Dawsons
- Trade name: Dawsons Music Co. / Dawsons
- Company type: Private
- Industry: Musical instruments
- Founded: 1898; 128 years ago (original) 2023 (relaunch)
- Founder: John Dawson
- Products: Musical instruments and consumer audio equipment
- Owner: Vista Musical Instruments
- Website: dawsons.co.uk

= Dawsons Music =

UK retailer of instruments and audio products

Dawsons Music & Sound, often referred to as Dawsons or Dawsons Music, was a musical instrument and consumer audio retailer with headquarters based in Haydock, Merseyside, England.

==History==
Dawsons Music was established in 1898 in Warrington by John Dawson, a piano tuner, who opened the shop to cater for growing demand from people wanting to buy new instruments.

The company was owned by CH & JA Dawson Ltd until 1980, when it was purchased by Thomas David Briggs MBE. In 2010, Mr Briggs was appointed Lord Lieutenant of Cheshire, responsible for a range of civic duties in the Cheshire region. Thereafter in 2011, Mark Taylor was appointed as Dawsons' new managing director. His appointment made him only the fifth managing director in the company's 115-year history.

In 2014, Dawsons announced its trading results over the 2013 Christmas period were the strongest in its history, and it became one of the first retailers in the UK to report how sales from mobile devices were quickly catching up with sales from traditional online sources.

In November 2018, the Briggs family sold all interest in Dawsons Music to turn-around specialist SKG Capital.
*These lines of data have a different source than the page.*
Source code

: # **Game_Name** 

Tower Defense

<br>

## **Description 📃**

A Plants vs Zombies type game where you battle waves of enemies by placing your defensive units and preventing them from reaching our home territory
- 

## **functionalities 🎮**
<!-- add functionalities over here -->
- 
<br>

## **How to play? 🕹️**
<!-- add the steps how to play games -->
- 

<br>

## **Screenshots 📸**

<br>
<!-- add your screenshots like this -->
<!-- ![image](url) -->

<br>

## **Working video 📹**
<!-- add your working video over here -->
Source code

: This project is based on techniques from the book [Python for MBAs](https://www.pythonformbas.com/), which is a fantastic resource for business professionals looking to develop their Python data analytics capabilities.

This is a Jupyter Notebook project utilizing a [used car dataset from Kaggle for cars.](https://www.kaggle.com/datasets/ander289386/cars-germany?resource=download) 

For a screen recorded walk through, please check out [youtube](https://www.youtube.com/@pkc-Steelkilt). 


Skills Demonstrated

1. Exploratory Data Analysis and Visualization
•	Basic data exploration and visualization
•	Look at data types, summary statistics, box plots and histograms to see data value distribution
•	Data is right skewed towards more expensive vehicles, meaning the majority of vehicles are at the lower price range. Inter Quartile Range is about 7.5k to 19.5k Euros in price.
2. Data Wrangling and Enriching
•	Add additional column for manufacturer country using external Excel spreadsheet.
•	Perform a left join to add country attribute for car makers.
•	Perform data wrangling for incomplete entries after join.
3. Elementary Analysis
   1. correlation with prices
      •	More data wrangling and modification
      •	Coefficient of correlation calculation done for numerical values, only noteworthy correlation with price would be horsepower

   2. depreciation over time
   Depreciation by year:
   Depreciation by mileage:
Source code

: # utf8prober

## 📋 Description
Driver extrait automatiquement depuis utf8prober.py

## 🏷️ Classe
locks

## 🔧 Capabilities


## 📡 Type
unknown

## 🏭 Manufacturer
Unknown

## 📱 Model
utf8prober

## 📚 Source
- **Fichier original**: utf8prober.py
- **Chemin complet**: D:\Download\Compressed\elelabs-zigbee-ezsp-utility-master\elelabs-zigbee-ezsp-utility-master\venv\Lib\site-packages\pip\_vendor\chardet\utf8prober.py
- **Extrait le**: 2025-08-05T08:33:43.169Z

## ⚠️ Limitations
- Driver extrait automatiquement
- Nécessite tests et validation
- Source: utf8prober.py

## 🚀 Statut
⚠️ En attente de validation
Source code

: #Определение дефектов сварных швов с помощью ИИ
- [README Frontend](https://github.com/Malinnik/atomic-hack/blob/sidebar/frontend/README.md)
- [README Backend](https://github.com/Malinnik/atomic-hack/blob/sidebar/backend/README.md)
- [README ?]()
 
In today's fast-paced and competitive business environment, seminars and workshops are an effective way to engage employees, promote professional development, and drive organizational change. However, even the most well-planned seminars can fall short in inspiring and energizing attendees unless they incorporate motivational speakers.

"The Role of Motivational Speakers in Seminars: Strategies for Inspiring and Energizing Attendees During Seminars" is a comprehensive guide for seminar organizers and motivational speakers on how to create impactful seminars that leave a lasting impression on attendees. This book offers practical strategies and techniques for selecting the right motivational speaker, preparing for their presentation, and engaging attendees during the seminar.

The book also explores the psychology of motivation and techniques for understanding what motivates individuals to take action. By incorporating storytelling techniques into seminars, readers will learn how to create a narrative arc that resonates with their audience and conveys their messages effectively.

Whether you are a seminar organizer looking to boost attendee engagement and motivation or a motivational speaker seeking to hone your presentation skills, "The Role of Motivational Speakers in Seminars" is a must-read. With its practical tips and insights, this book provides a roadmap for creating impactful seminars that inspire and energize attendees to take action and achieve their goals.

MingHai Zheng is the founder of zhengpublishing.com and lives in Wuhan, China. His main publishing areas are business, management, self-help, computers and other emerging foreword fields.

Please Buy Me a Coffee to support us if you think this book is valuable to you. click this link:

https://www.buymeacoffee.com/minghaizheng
In March 2019 Dawsons announced that they will close their Warrington store, ending its 121-year retail presence in the town and also its Altrincham and Huddersfield outlets.

September 2019 saw announcements by Dawsons Music with regards to the termination of their recently promoted CEO, Mark Taylor, and also the sale of their Sankey Street head office and subsequent relocation to Centre Park. As well as the new headquarters the company revealed an updated logo and their ambitious plans for the future.

On 20 April 2020, the board of Dawsons Music filed a Notice Of Intent to appoint Administrators (NOI), and KPMG was later appointed financial control of the business as it entered administration.

On 20 May 2020, it was announced that a new buyer for the business had been found, Andrew M. Oliver, and the company traded under the name Dawsons Music & Sound Ltd. In July 2020 the company moved into a new head office and warehouse location in Haydock, Merseyside.

Due to challenging trading conditions - including the Covid pandemic, reduced high street footfall, increased online competition, and management difficulties - Dawsons entered administration again on 1 September 2021, with all stores closing as a result. The company ceased trading and was officially dissolved 1 December 2022.

In June 2023 the company was acquired by Vista Musical Instruments based in Singapore. Vista Musical Instruments which is owned by the parent company of NME and in July 2023 it was announced that NME would relaunch its print issue which would be able to be purchased in August through Dawsons.

===2011 England riots===
Dawsons' Manchester store was one of many United Kingdom city centre locations hit by the 2011 England riots. Thousands of pounds worth of musical instruments and equipment was stolen, and the store was heavily damaged.

===Dawsons and Farida Guitars===
In 2004, Dawsons began working with Farida Guitars as the sole UK distributor. Through its association with Dawsons, Farida established relationships with artists like Frank Turner, Bombay Bicycle Club and The Vaccines, creating limited edition 'signature' guitars for each artist.